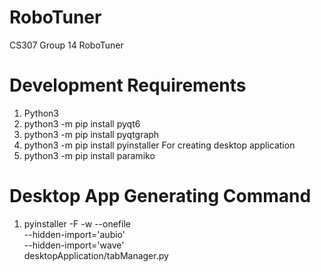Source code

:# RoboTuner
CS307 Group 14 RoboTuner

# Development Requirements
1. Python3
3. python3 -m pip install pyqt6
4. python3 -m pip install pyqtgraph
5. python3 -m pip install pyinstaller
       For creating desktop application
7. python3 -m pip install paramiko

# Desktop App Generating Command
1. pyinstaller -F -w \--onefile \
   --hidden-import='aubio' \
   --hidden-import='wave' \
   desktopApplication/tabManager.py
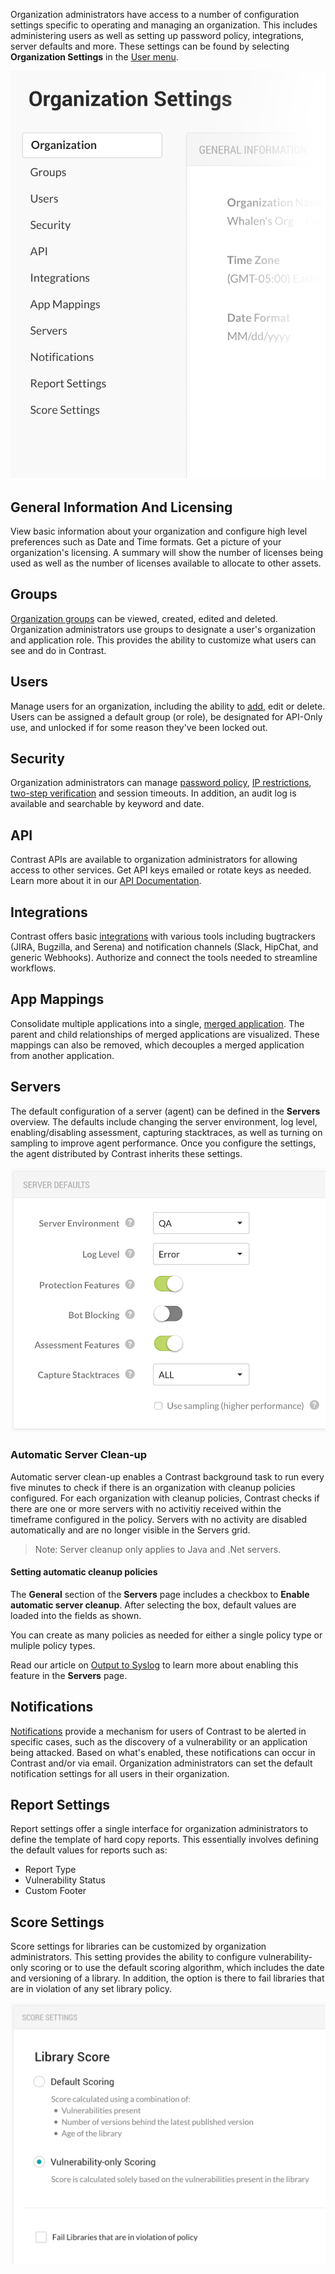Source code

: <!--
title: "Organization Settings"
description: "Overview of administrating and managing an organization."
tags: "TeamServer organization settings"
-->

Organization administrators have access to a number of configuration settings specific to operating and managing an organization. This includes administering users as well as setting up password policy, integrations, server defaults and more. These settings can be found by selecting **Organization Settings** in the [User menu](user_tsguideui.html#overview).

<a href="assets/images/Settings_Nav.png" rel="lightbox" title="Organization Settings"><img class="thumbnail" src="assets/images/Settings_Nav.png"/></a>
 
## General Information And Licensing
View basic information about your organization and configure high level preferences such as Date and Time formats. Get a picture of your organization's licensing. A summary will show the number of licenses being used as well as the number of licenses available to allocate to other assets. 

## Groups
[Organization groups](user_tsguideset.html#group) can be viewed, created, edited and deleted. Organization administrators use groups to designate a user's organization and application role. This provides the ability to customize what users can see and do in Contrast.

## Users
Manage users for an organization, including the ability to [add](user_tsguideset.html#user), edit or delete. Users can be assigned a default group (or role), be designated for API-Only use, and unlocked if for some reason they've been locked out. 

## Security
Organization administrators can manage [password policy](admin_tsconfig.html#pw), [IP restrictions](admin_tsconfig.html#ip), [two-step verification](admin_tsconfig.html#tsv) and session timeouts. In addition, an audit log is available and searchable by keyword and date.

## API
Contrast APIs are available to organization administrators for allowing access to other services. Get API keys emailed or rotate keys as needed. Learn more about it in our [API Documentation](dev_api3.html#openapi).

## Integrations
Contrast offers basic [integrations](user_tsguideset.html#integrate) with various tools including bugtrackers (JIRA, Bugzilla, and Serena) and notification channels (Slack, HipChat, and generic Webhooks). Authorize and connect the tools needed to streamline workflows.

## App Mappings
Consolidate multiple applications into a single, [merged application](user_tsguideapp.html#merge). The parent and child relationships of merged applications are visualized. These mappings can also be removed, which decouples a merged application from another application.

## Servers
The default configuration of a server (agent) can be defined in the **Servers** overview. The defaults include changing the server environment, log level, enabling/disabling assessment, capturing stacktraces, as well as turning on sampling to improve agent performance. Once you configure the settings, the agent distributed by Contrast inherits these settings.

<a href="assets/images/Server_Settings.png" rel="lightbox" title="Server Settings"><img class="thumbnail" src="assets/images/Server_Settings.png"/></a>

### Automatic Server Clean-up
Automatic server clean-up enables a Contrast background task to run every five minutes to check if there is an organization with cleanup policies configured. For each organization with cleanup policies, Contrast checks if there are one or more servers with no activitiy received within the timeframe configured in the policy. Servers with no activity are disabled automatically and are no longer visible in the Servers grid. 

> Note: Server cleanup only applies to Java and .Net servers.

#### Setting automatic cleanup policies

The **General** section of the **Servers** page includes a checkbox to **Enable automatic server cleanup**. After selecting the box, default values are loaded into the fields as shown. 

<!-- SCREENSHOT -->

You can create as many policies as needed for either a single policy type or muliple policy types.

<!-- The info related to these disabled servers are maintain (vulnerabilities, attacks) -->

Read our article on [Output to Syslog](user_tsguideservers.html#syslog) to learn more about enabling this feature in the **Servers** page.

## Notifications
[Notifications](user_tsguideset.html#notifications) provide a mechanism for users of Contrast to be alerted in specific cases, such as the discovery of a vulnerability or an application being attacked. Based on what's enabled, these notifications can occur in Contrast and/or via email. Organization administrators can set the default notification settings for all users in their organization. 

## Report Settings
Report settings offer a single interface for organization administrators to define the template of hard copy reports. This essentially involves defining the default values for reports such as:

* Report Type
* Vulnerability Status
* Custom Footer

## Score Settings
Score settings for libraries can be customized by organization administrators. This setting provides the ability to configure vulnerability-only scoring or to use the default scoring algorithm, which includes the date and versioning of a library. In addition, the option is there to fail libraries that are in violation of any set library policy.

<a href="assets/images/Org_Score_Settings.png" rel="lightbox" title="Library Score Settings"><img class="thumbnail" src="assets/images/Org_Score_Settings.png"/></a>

--------------------------------------------------

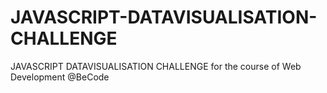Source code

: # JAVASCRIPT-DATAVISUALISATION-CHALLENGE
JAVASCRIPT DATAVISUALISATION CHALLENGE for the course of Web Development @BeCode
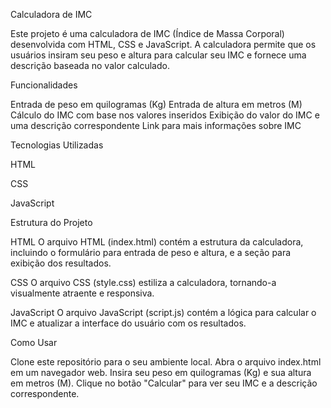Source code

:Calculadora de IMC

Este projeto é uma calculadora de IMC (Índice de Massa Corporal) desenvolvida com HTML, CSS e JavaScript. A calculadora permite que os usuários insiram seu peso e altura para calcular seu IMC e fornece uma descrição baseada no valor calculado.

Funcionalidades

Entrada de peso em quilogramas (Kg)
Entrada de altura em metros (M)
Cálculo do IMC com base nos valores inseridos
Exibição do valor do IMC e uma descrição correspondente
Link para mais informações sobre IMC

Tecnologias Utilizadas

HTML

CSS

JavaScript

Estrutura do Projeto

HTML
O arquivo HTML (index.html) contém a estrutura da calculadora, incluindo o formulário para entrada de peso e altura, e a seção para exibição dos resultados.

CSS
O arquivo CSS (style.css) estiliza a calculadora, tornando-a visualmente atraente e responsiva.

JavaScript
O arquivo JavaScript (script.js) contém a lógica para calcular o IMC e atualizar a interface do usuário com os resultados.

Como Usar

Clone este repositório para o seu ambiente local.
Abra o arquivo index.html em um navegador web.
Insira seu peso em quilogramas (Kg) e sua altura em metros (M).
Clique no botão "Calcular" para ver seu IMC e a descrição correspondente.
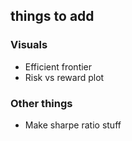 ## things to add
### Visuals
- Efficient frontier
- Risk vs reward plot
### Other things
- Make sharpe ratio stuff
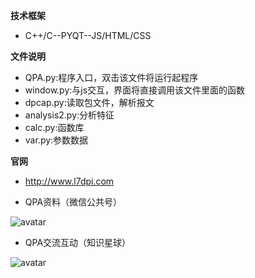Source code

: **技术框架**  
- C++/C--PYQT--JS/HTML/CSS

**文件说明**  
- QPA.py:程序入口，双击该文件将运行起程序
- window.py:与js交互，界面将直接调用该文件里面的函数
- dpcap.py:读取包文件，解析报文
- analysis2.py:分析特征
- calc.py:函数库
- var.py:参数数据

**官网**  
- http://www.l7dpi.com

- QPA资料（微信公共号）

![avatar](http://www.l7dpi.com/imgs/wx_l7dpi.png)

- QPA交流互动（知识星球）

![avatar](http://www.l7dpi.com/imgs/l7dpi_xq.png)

--------------------------------------------------

Your task
Find the lines of the material that contain the word "href" and report only how many there are.

Expected answer
3